#### [WHAT THE TASK REQUIRES]
Return the data exactly, without pictures.

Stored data
========

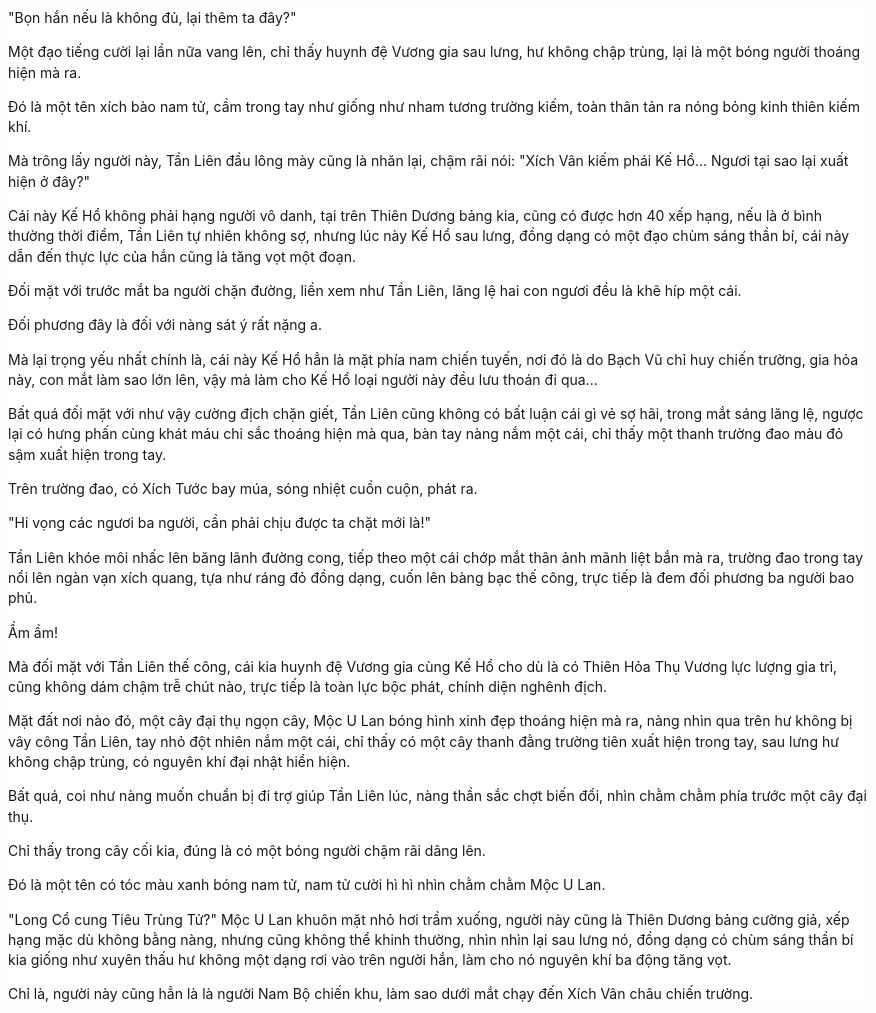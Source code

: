 "Bọn hắn nếu là không đủ, lại thêm ta đây?"

Một đạo tiếng cười lại lần nữa vang lên, chỉ thấy huynh đệ Vương gia sau lưng, hư không chập trùng, lại là một bóng người thoáng hiện mà ra.

Đó là một tên xích bào nam tử, cầm trong tay như giống như nham tương trường kiếm, toàn thân tản ra nóng bỏng kinh thiên kiếm khí.

Mà trông lấy người này, Tần Liên đầu lông mày cũng là nhăn lại, chậm rãi nói: "Xích Vân kiếm phái Kế Hổ... Ngươi tại sao lại xuất hiện ở đây?"

Cái này Kế Hổ không phải hạng người vô danh, tại trên Thiên Dương bảng kia, cũng có được hơn 40 xếp hạng, nếu là ở bình thường thời điểm, Tần Liên tự nhiên không sợ, nhưng lúc này Kế Hổ sau lưng, đồng dạng có một đạo chùm sáng thần bí, cái này dẫn đến thực lực của hắn cũng là tăng vọt một đoạn.

Đối mặt với trước mắt ba người chặn đường, liền xem như Tần Liên, lăng lệ hai con ngươi đều là khẽ híp một cái.

Đối phương đây là đối với nàng sát ý rất nặng a.

Mà lại trọng yếu nhất chính là, cái này Kế Hổ hẳn là mặt phía nam chiến tuyến, nơi đó là do Bạch Vũ chỉ huy chiến trường, gia hỏa này, con mắt làm sao lớn lên, vậy mà làm cho Kế Hổ loại người này đều lưu thoán đi qua...

Bất quá đối mặt với như vậy cường địch chặn giết, Tần Liên cũng không có bất luận cái gì vẻ sợ hãi, trong mắt sáng lăng lệ, ngược lại có hưng phấn cùng khát máu chi sắc thoáng hiện mà qua, bàn tay nàng nắm một cái, chỉ thấy một thanh trường đao màu đỏ sậm xuất hiện trong tay.

Trên trường đao, có Xích Tước bay múa, sóng nhiệt cuồn cuộn, phát ra.

"Hi vọng các ngươi ba người, cần phải chịu được ta chặt mới là!"

Tần Liên khóe môi nhấc lên băng lãnh đường cong, tiếp theo một cái chớp mắt thân ảnh mãnh liệt bắn mà ra, trường đao trong tay nổi lên ngàn vạn xích quang, tựa như ráng đỏ đồng dạng, cuốn lên bàng bạc thế công, trực tiếp là đem đối phương ba người bao phủ.

Ầm ầm!

Mà đối mặt với Tần Liên thế công, cái kia huynh đệ Vương gia cùng Kế Hổ cho dù là có Thiên Hỏa Thụ Vương lực lượng gia trì, cũng không dám chậm trễ chút nào, trực tiếp là toàn lực bộc phát, chính diện nghênh địch.

Mặt đất nơi nào đó, một cây đại thụ ngọn cây, Mộc U Lan bóng hình xinh đẹp thoáng hiện mà ra, nàng nhìn qua trên hư không bị vây công Tần Liên, tay nhỏ đột nhiên nắm một cái, chỉ thấy có một cây thanh đằng trường tiên xuất hiện trong tay, sau lưng hư không chập trùng, có nguyên khí đại nhật hiển hiện.

Bất quá, coi như nàng muốn chuẩn bị đi trợ giúp Tần Liên lúc, nàng thần sắc chợt biến đổi, nhìn chằm chằm phía trước một cây đại thụ.

Chỉ thấy trong cây cối kia, đúng là có một bóng người chậm rãi dâng lên.

Đó là một tên có tóc màu xanh bóng nam tử, nam tử cười hì hì nhìn chằm chằm Mộc U Lan.

"Long Cổ cung Tiêu Trùng Tử?" Mộc U Lan khuôn mặt nhỏ hơi trầm xuống, người này cũng là Thiên Dương bảng cường giả, xếp hạng mặc dù không bằng nàng, nhưng cũng không thể khinh thường, nhìn nhìn lại sau lưng nó, đồng dạng có chùm sáng thần bí kia giống như xuyên thấu hư không một dạng rơi vào trên người hắn, làm cho nó nguyên khí ba động tăng vọt.

Chỉ là, người này cũng hẳn là là người Nam Bộ chiến khu, làm sao dưới mắt chạy đến Xích Vân châu chiến trường.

========

#### [TASK OUTPUT]
Source code

: "Bọn hắn nếu là không đủ, lại thêm ta đây?"

Một đạo tiếng cười lại lần nữa vang lên, chỉ thấy huynh đệ Vương gia sau lưng, hư không chập trùng, lại là một bóng người thoáng hiện mà ra.

Đó là một tên xích bào nam tử, cầm trong tay như giống như nham tương trường kiếm, toàn thân tản ra nóng bỏng kinh thiên kiếm khí.

Mà trông lấy người này, Tần Liên đầu lông mày cũng là nhăn lại, chậm rãi nói: "Xích Vân kiếm phái Kế Hổ... Ngươi tại sao lại xuất hiện ở đây?"

Cái này Kế Hổ không phải hạng người vô danh, tại trên Thiên Dương bảng kia, cũng có được hơn 40 xếp hạng, nếu là ở bình thường thời điểm, Tần Liên tự nhiên không sợ, nhưng lúc này Kế Hổ sau lưng, đồng dạng có một đạo chùm sáng thần bí, cái này dẫn đến thực lực của hắn cũng là tăng vọt một đoạn.

Đối mặt với trước mắt ba người chặn đường, liền xem như Tần Liên, lăng lệ hai con ngươi đều là khẽ híp một cái.

Đối phương đây là đối với nàng sát ý rất nặng a.

Mà lại trọng yếu nhất chính là, cái này Kế Hổ hẳn là mặt phía nam chiến tuyến, nơi đó là do Bạch Vũ chỉ huy chiến trường, gia hỏa này, con mắt làm sao lớn lên, vậy mà làm cho Kế Hổ loại người này đều lưu thoán đi qua...

Bất quá đối mặt với như vậy cường địch chặn giết, Tần Liên cũng không có bất luận cái gì vẻ sợ hãi, trong mắt sáng lăng lệ, ngược lại có hưng phấn cùng khát máu chi sắc thoáng hiện mà qua, bàn tay nàng nắm một cái, chỉ thấy một thanh trường đao màu đỏ sậm xuất hiện trong tay.

Trên trường đao, có Xích Tước bay múa, sóng nhiệt cuồn cuộn, phát ra.

"Hi vọng các ngươi ba người, cần phải chịu được ta chặt mới là!"

Tần Liên khóe môi nhấc lên băng lãnh đường cong, tiếp theo một cái chớp mắt thân ảnh mãnh liệt bắn mà ra, trường đao trong tay nổi lên ngàn vạn xích quang, tựa như ráng đỏ đồng dạng, cuốn lên bàng bạc thế công, trực tiếp là đem đối phương ba người bao phủ.

Ầm ầm!

Mà đối mặt với Tần Liên thế công, cái kia huynh đệ Vương gia cùng Kế Hổ cho dù là có Thiên Hỏa Thụ Vương lực lượng gia trì, cũng không dám chậm trễ chút nào, trực tiếp là toàn lực bộc phát, chính diện nghênh địch.

Mặt đất nơi nào đó, một cây đại thụ ngọn cây, Mộc U Lan bóng hình xinh đẹp thoáng hiện mà ra, nàng nhìn qua trên hư không bị vây công Tần Liên, tay nhỏ đột nhiên nắm một cái, chỉ thấy có một cây thanh đằng trường tiên xuất hiện trong tay, sau lưng hư không chập trùng, có nguyên khí đại nhật hiển hiện.

Bất quá, coi như nàng muốn chuẩn bị đi trợ giúp Tần Liên lúc, nàng thần sắc chợt biến đổi, nhìn chằm chằm phía trước một cây đại thụ.

Chỉ thấy trong cây cối kia, đúng là có một bóng người chậm rãi dâng lên.

Đó là một tên có tóc màu xanh bóng nam tử, nam tử cười hì hì nhìn chằm chằm Mộc U Lan.

"Long Cổ cung Tiêu Trùng Tử?" Mộc U Lan khuôn mặt nhỏ hơi trầm xuống, người này cũng là Thiên Dương bảng cường giả, xếp hạng mặc dù không bằng nàng, nhưng cũng không thể khinh thường, nhìn nhìn lại sau lưng nó, đồng dạng có chùm sáng thần bí kia giống như xuyên thấu hư không một dạng rơi vào trên người hắn, làm cho nó nguyên khí ba động tăng vọt.

Chỉ là, người này cũng hẳn là là người Nam Bộ chiến khu, làm sao dưới mắt chạy đến Xích Vân châu chiến trường.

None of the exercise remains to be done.